====== PROVIDED DATA ======

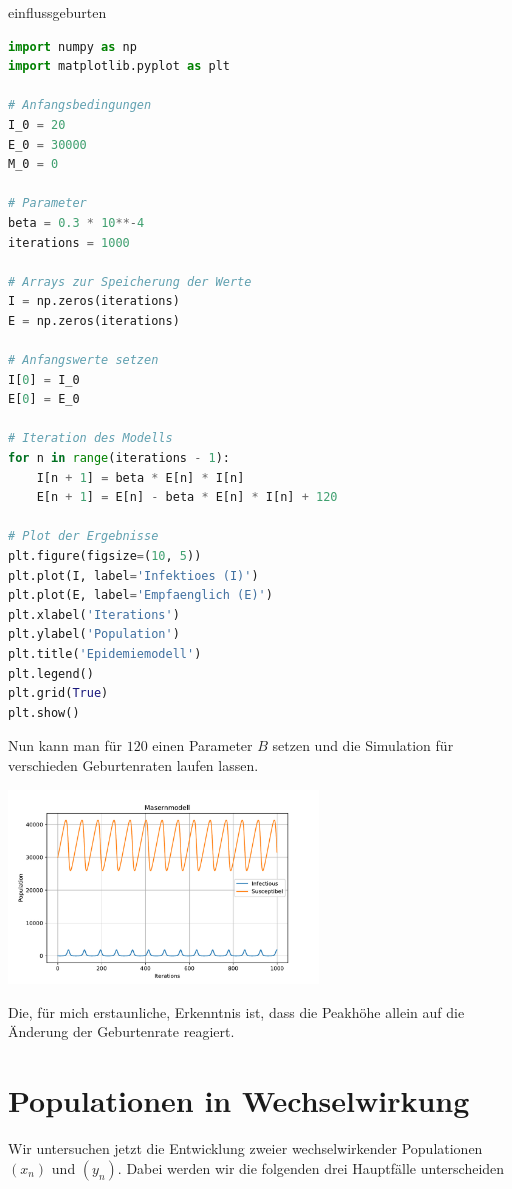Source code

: \documentclass[%
<<<<<<< Updated upstream
11pt,%
twoside,%
titlepage,%
german,%
headsepline%
]{scrartcl}
\begin{document}
\begin{lsg}{einflussgeburten}
    \begin{lstlisting}[language=python]
import numpy as np
import matplotlib.pyplot as plt

# Anfangsbedingungen
I_0 = 20
E_0 = 30000
M_0 = 0

# Parameter
beta = 0.3 * 10**-4
iterations = 1000

# Arrays zur Speicherung der Werte
I = np.zeros(iterations)
E = np.zeros(iterations)

# Anfangswerte setzen
I[0] = I_0
E[0] = E_0

# Iteration des Modells
for n in range(iterations - 1):
    I[n + 1] = beta * E[n] * I[n]
    E[n + 1] = E[n] - beta * E[n] * I[n] + 120

# Plot der Ergebnisse
plt.figure(figsize=(10, 5))
plt.plot(I, label='Infektioes (I)')
plt.plot(E, label='Empfaenglich (E)')
plt.xlabel('Iterations')
plt.ylabel('Population')
plt.title('Epidemiemodell')
plt.legend()
plt.grid(True)
plt.show()
\end{lstlisting}

Nun kann man für $120$ einen Parameter $B$ setzen und die Simulation für verschieden Geburtenraten laufen lassen.
    
\begin{center}	
\includegraphics[width=0.618\textwidth]{pictures/masernmodellpdf}
\end{center}

    Die, für mich erstaunliche, Erkenntnis ist, dass die Peakhöhe allein auf die Änderung der Geburtenrate reagiert.
\end{lsg}

\clearpage

\section{Populationen in Wechselwirkung}
Wir
untersuchen jetzt die Entwicklung zweier wechselwirkender Populationen $(x_n)$ und $(y_n)$. Dabei werden wir die folgenden drei Hauptfälle unterscheiden
\end{document}
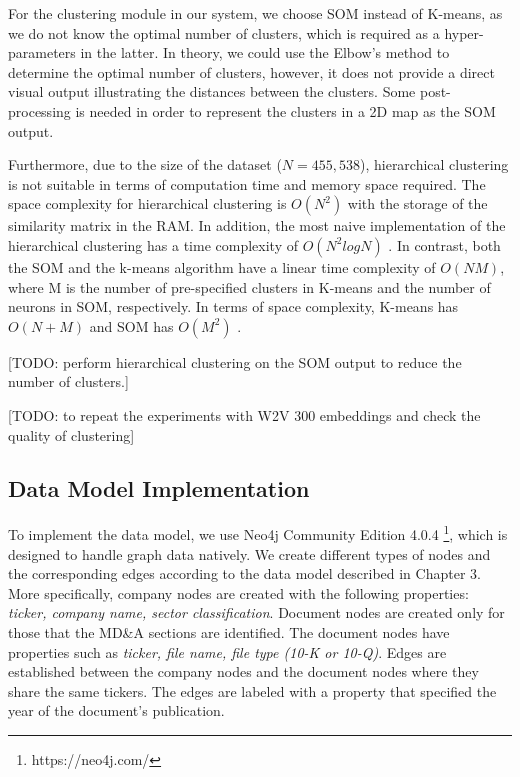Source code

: For the clustering module in our system, we choose SOM instead of K-means, as we do not know the optimal number of clusters, which is required as a hyper-parameters in the latter. In theory, we could use the Elbow's method \cite{elbow2020} to determine the optimal number of clusters, however, it does not provide a direct visual output illustrating the distances between the clusters. Some post-processing is needed in order to represent the clusters in a 2D map as the SOM output. 

Furthermore, due to the size of the dataset ($N=455,538$), hierarchical clustering is not suitable in terms of computation time and memory space required. The space complexity for hierarchical clustering is $O(N^2)$ with the storage of the similarity matrix in the RAM. In addition, the most naive implementation of the hierarchical clustering has a time complexity of $O(N^2 log N)$ \cite{clustering1999}. In contrast, both the SOM and the k-means algorithm have a linear time complexity of $O(NM)$, where M is the number of pre-specified clusters in K-means and the number of neurons in SOM, respectively. In terms of space complexity, K-means has $O(N+M)$ \cite{clustering1999} and SOM has $O(M^2)$ \cite{complexity2017}.  

[TODO: perform hierarchical clustering on the SOM output to reduce the number of clusters.] 

[TODO: to repeat the experiments with W2V 300 embeddings and check the quality of clustering]


\subsection{Data Model Implementation}

To implement the data model, we use Neo4j Community Edition 4.0.4 \footnote {https://neo4j.com/}, which is designed to handle graph data natively. We create different types of nodes and the corresponding edges according to the data model described in Chapter 3. 
More specifically, company nodes are created with the following properties: \emph{ticker, company name, sector classification}. Document nodes are created only for those that the MD\&A sections are identified. The document nodes have properties such as \emph{ticker, file name, file type (10-K or 10-Q)}. Edges are established between the company nodes and the document nodes where they share the same tickers. The edges are labeled with a property that specified the year of the document's publication.

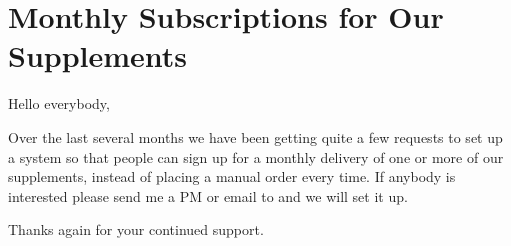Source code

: \chapter{Monthly Subscriptions for Our Supplements}

\begin{refsection}

Hello everybody,

Over the last several months we have been getting quite a few requests to set up a system so that people can sign up for a monthly delivery of one or more of our supplements, instead of placing a manual order every time. If anybody is interested please send me a PM or email to  and we will set it up.

Thanks again for your continued support.

\printbibliography[heading=subbibliography]

\end{refsection}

======

TASK - When a line of the records includes "output", that line belongs in the answer.

EXERCISE RESULT -
: For the clustering module in our system, we choose SOM instead of K-means, as we do not know the optimal number of clusters, which is required as a hyper-parameters in the latter. In theory, we could use the Elbow's method \cite{elbow2020} to determine the optimal number of clusters, however, it does not provide a direct visual output illustrating the distances between the clusters. Some post-processing is needed in order to represent the clusters in a 2D map as the SOM output. 
[TODO: perform hierarchical clustering on the SOM output to reduce the number of clusters.] 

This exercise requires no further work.